The third prosecution's third witness, Bryant McDonald, changed his story and swore that while he had seen a little man walk into the street and shoot at the car, this man was arrested by a uniformed police officer and three plain clothes detectives. He also testified that none of these men were present in the courtroom. Another witness picked out Carroll with uncertainty. Another witness for the prosecution, Julius Mayo, identified one of the defense attorneys as Carroll, causing laughter in the courtroom, and another prosecution witness was impeached on the grounds that the state attorney's office had bribed him by finding him a job as a washroom attendant. A police sergeant, Marshall Couch, testified that he had seen Armondo firing from the running board, but he had actually arrested another, tall, armed man and released him upon being told by three men with badges that the shooter was a detective.

The star witness, Margaret Welch, fell to her knees, crying that she had been about to commit perjury. When the defense claimed that she had been bribed with $1,500 to testify, Loesch was forced to nolle prosequi his case against Belcastro and Armondo. Witness Helen Madigan became confused on the stand, and the defense produced two witnesses, one of whom testified that Carroll and his squad did not arrive until ten minutes after the killing.

By November 26, 1929, the murder trial had devolved into a farce, and Loesch and Judge David were engaged in yelling matches. On November 27, Loesch moved to dismiss the case, arguing that David had abused witnesses and counsel and had repeatedly prejudged the case, saying he would set aside any verdict of guilty. David dismissed all charges. None of the murder suspects received jail time.

== Legacy ==
Despite Loesch's losses in court, most of the major candidates backed by Thompson lost the primary by a landslide. Voters appeared to be sickened by the violence and chaos, and reminded of the perpetrators by daily headlines about the murder and election conspiracy. Ultimately, none of Thompson's slate won in November 1928. The Chicago general elections of November 1928 are generally agreed to have been free of corruption and election interference, as Capone took a step back from politics. Furthermore, energized by their success in breaking Eller and Thompson's hold, civic leaders raised money to fund Prohibition investigators allied with the federal Department of the Treasury, leading to Al Capone's eventual downfall.

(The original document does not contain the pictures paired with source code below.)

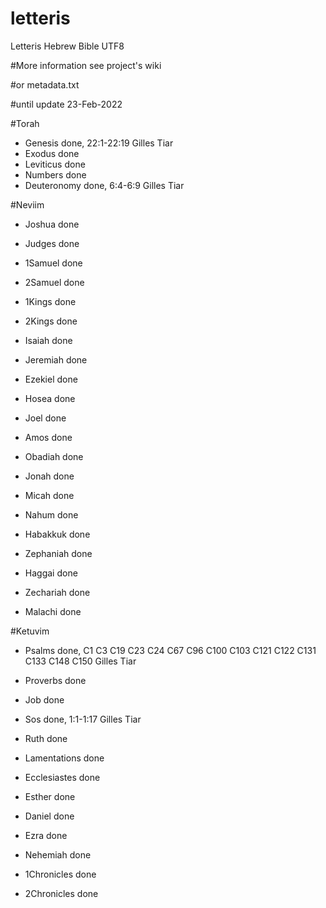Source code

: # letteris
Letteris Hebrew Bible UTF8

#More information see project's wiki

#or metadata.txt

#until update 23-Feb-2022

#Torah
- Genesis done, 22:1-22:19 Gilles Tiar
- Exodus done 
- Leviticus done  
- Numbers done
- Deuteronomy done, 6:4-6:9 Gilles Tiar 

#Neviim
- Joshua done
- Judges done
- 1Samuel done
- 2Samuel done
- 1Kings done
- 2Kings done

- Isaiah done
- Jeremiah done
- Ezekiel done

- Hosea  done
- Joel done
- Amos done
- Obadiah  done
- Jonah done
- Micah done
- Nahum done
- Habakkuk  done
- Zephaniah  done
- Haggai  done
- Zechariah done
- Malachi done

#Ketuvim
- Psalms done, C1 C3 C19 C23 C24 C67 C96 C100 C103 C121 C122 C131 C133 C148 C150 Gilles Tiar 
- Proverbs done
- Job done

- Sos   done, 1:1-1:17 Gilles Tiar
- Ruth done
- Lamentations done
- Ecclesiastes done
- Esther done 

- Daniel done
- Ezra done
- Nehemiah done
- 1Chronicles done
- 2Chronicles done
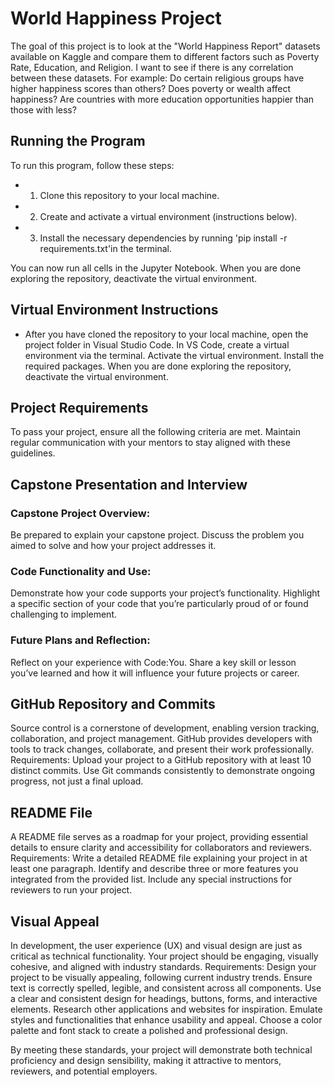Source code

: # World Happiness Project
The goal of this project is to look at the "World Happiness Report" datasets available on Kaggle and compare them to different factors such as Poverty Rate, Education, and Religion. I want to see if there is any correlation between these datasets. For example: Do certain religious groups have higher happiness scores than others? Does poverty or wealth affect happiness? Are countries with more education opportunities happier than those with less? 

## Running the Program
To run this program, follow these steps:

* 1. Clone this repository to your local machine.
* 2. Create and activate a virtual environment (instructions below).
* 3. Install the necessary dependencies by running 'pip install -r requirements.txt'in the terminal.

You can now run all cells in the Jupyter Notebook.
When you are done exploring the repository, deactivate the virtual environment.

## Virtual Environment Instructions
*   After you have cloned the repository to your local machine, open the project folder in Visual Studio Code.
    In VS Code, create a virtual environment via the terminal.
    Activate the virtual environment.
    Install the required packages.
    When you are done exploring the repository, deactivate the virtual environment.


## Project Requirements 

To pass your project, ensure all the following criteria are met. Maintain regular communication with your mentors to stay aligned with these guidelines.

## Capstone Presentation and Interview

### Capstone Project Overview: 
Be prepared to explain your capstone project. Discuss the problem you aimed to solve and how your project addresses it.

### Code Functionality and Use: 
Demonstrate how your code supports your project’s functionality. Highlight a specific section of your code that you’re particularly proud of or found challenging to implement.

### Future Plans and Reflection: 
Reflect on your experience with Code:You. Share a key skill or lesson you’ve learned and how it will influence your future projects or career.

## GitHub Repository and Commits
Source control is a cornerstone of development, enabling version tracking, collaboration, and project management. GitHub provides developers with tools to track changes, collaborate, and present their work professionally. Requirements: Upload your project to a GitHub repository with at least 10 distinct commits. Use Git commands consistently to demonstrate ongoing progress, not just a final upload.

## README File
A README file serves as a roadmap for your project, providing essential details to ensure clarity and accessibility for collaborators and reviewers. Requirements: Write a detailed README file explaining your project in at least one paragraph. Identify and describe three or more features you integrated from the provided list. Include any special instructions for reviewers to run your project.

## Visual Appeal
In development, the user experience (UX) and visual design are just as critical as technical functionality. Your project should be engaging, visually cohesive, and aligned with industry standards. Requirements: Design your project to be visually appealing, following current industry trends. Ensure text is correctly spelled, legible, and consistent across all components. Use a clear and consistent design for headings, buttons, forms, and interactive elements. Research other applications and websites for inspiration. Emulate styles and functionalities that enhance usability and appeal. Choose a color palette and font stack to create a polished and professional design.

By meeting these standards, your project will demonstrate both technical proficiency and design sensibility, making it attractive to mentors, reviewers, and potential employers.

Although not all of his initiatives succeeded in his lifetime, Granady's work for a civil government in the Virgin Islands and higher wages for union workers in Saint Croix were eventually fulfilled after his death. In 2010, the fifth consitutional convention of the Virgin Islands included Granady in a list of native leaders who were persecuted by the military government, and he is mentioned in the historical section of the Proposed Virgin Islands Constitution.